**GIVEN DATA**.
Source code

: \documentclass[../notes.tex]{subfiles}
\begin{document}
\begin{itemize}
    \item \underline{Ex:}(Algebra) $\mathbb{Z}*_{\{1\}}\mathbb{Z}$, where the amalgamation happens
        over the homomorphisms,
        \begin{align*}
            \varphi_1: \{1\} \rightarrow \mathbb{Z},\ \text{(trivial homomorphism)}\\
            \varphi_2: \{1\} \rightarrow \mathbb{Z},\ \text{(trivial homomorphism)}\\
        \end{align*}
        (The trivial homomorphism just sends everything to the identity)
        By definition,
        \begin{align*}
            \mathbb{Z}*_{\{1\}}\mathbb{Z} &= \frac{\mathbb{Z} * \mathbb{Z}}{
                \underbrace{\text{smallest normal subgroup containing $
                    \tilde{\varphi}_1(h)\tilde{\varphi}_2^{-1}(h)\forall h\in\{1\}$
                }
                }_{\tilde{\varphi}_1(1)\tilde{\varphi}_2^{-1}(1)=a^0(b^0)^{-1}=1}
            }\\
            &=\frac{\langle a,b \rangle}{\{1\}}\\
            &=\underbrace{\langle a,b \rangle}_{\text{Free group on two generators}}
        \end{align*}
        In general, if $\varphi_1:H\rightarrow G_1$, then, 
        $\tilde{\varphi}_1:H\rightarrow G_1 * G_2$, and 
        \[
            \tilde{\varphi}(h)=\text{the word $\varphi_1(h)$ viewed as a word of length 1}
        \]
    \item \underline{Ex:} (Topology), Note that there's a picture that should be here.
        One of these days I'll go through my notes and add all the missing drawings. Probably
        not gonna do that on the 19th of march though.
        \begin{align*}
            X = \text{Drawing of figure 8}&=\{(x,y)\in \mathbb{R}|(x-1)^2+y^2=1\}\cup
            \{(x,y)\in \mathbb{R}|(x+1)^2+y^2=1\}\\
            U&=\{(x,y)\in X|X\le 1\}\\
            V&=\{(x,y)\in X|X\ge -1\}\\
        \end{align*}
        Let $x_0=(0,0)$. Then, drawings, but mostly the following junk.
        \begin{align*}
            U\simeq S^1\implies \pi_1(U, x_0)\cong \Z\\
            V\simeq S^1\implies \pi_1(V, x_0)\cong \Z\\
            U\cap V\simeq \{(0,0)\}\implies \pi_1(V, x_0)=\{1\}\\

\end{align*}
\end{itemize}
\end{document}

**TRY IT**. What is needed is the number of lines in the data that contain "simeq", given with nothing else.

**EXPECTED ANSWER**. 3